Solo successivamente a questi fatti la compagnia aerea riferiva che l’aereo aveva eseguito uno scarico di carburante di emergenza per ridurre il peso in fase di atterraggio. Il 16 gennaio 2020 la FAA confermava che l’equipaggio non aveva avvisato l’ATC prima di scaricare carburante su aree densamente popolate di Los Angeles.
Durante le festività natalizie è stato raggiunto un accordo con le vittime rappresentate nella class action in base al quale la compagnia aerea pagherà 78,75 milioni di dollari ai proprietari immobiliari e ai residenti dell’area di Los Angeles. In dettaglio i membri della class action avranno diritto a ricevere un risarcimento in contanti in base alla quantità di carburante caduta nella loro area e alla tipologia di proprietà. Il 67% del fondo di risarcimento sarà destinato ai risarcimenti dei proprietari, mentre il 33% sarà destinato ai risarcimenti dei residenti. L’importo esatto dei risarcimenti varierà a seconda del numero di richieste di risarcimento.
L’accordo include inoltre una dichiarazione congiunta di esperti. La dichiarazione includerà i risultati dei test per determinare se la quantità massima scaricata sarebbe rilevabile e persistente dopo l’incidente. Dal punto di vista legale il termine per l’esclusione e l’opposizione è fissato al 6 febbraio 2026, che è anche il termine per eventuali reclami. L’udienza di approvazione finale è prevista per il 18 maggio 2026.
Ricordiamo che quando i piloti scaricano carburante, solitamente cercano di farlo sopra i 10.000 piedi e sopra l’acqua, ma idealmente dovrebbero farlo a quote più elevate perché il carburante si trasforma in nebbia.
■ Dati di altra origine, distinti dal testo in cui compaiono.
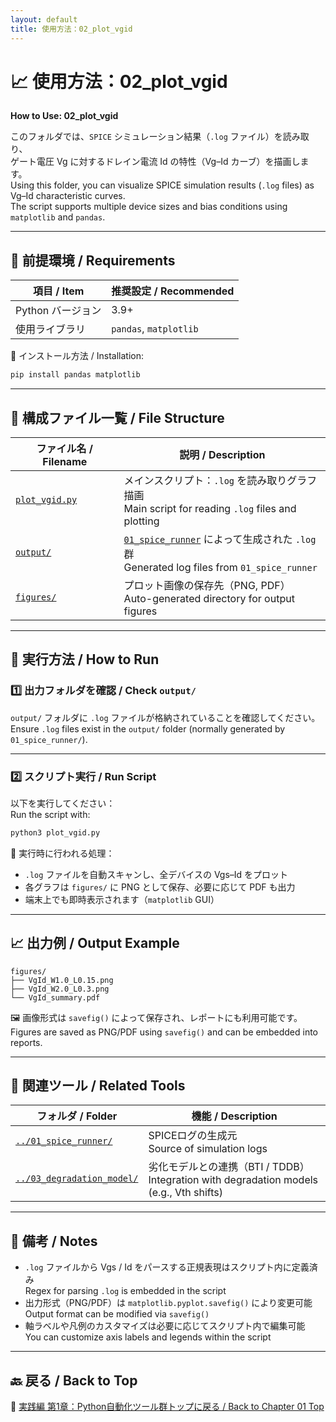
 ```yaml
---
layout: default
title: 使用方法：02_plot_vgid
---
```


# 📈 使用方法：02_plot_vgid  
**How to Use: 02_plot_vgid**

このフォルダでは、`SPICE` シミュレーション結果（`.log` ファイル）を読み取り、  
ゲート電圧 Vg に対するドレイン電流 Id の特性（Vg–Id カーブ）を描画します。  
Using this folder, you can visualize SPICE simulation results (`.log` files) as Vg–Id characteristic curves.  
The script supports multiple device sizes and bias conditions using `matplotlib` and `pandas`.

---

## 🔧 前提環境 / Requirements

| 項目 / Item | 推奨設定 / Recommended |
|-------------|------------------------|
| Python バージョン | 3.9+ |
| 使用ライブラリ | `pandas`, `matplotlib` |

🔽 インストール方法 / Installation:

```bash
pip install pandas matplotlib
```

---

## 📁 構成ファイル一覧 / File Structure

| ファイル名 / Filename | 説明 / Description |
|------------------------|---------------------|
| [`plot_vgid.py`](plot_vgid.py) | メインスクリプト：`.log` を読み取りグラフ描画<br>Main script for reading `.log` files and plotting |
| [`output/`](output/) | [`01_spice_runner`](../01_spice_runner/) によって生成された `.log` 群<br>Generated log files from `01_spice_runner` |
| [`figures/`](figures/) | プロット画像の保存先（PNG, PDF）<br>Auto-generated directory for output figures |

---

## 🚀 実行方法 / How to Run

### 1️⃣ 出力フォルダを確認 / Check `output/`

`output/` フォルダに `.log` ファイルが格納されていることを確認してください。  
Ensure `.log` files exist in the `output/` folder (normally generated by `01_spice_runner/`).

---

### 2️⃣ スクリプト実行 / Run Script

以下を実行してください：  
Run the script with:

```bash
python3 plot_vgid.py
```

📌 実行時に行われる処理：

- `.log` ファイルを自動スキャンし、全デバイスの Vgs–Id をプロット  
- 各グラフは `figures/` に PNG として保存、必要に応じて PDF も出力  
- 端末上でも即時表示されます（`matplotlib` GUI）

---

## 📈 出力例 / Output Example

```text
figures/
├── VgId_W1.0_L0.15.png
├── VgId_W2.0_L0.3.png
└── VgId_summary.pdf
```

🖼️ 画像形式は `savefig()` によって保存され、レポートにも利用可能です。  
Figures are saved as PNG/PDF using `savefig()` and can be embedded into reports.

---

## 🔗 関連ツール / Related Tools

| フォルダ / Folder | 機能 / Description |
|------------------|---------------------|
| [`../01_spice_runner/`](../01_spice_runner/) | SPICEログの生成元<br>Source of simulation logs |
| [`../03_degradation_model/`](../03_degradation_model/) | 劣化モデルとの連携（BTI / TDDB）<br>Integration with degradation models (e.g., Vth shifts) |

---

## 📝 備考 / Notes

- `.log` ファイルから Vgs / Id をパースする正規表現はスクリプト内に定義済み  
  Regex for parsing `.log` is embedded in the script  
- 出力形式（PNG/PDF）は `matplotlib.pyplot.savefig()` により変更可能  
  Output format can be modified via `savefig()`  
- 軸ラベルや凡例のカスタマイズは必要に応じてスクリプト内で編集可能  
  You can customize axis labels and legends within the script

---

## 🔙 戻る / Back to Top

📂 [実践編 第1章：Python自動化ツール群トップに戻る / Back to Chapter 01 Top](../README.md)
Sono ben rari i casi di scarico di carburante su zone abitate e, se avvengono, sono dovute a reali stati di emergenza.
In questo incidente sono state violate numerose normative. Dal momento che non vi era alcuna emergenza che giustificasse un immediato ritorno a terra non si capisce il motivo in base al quale lo scarico del carburante è stato fatto in totale contrasto con quanto prevedono le regole.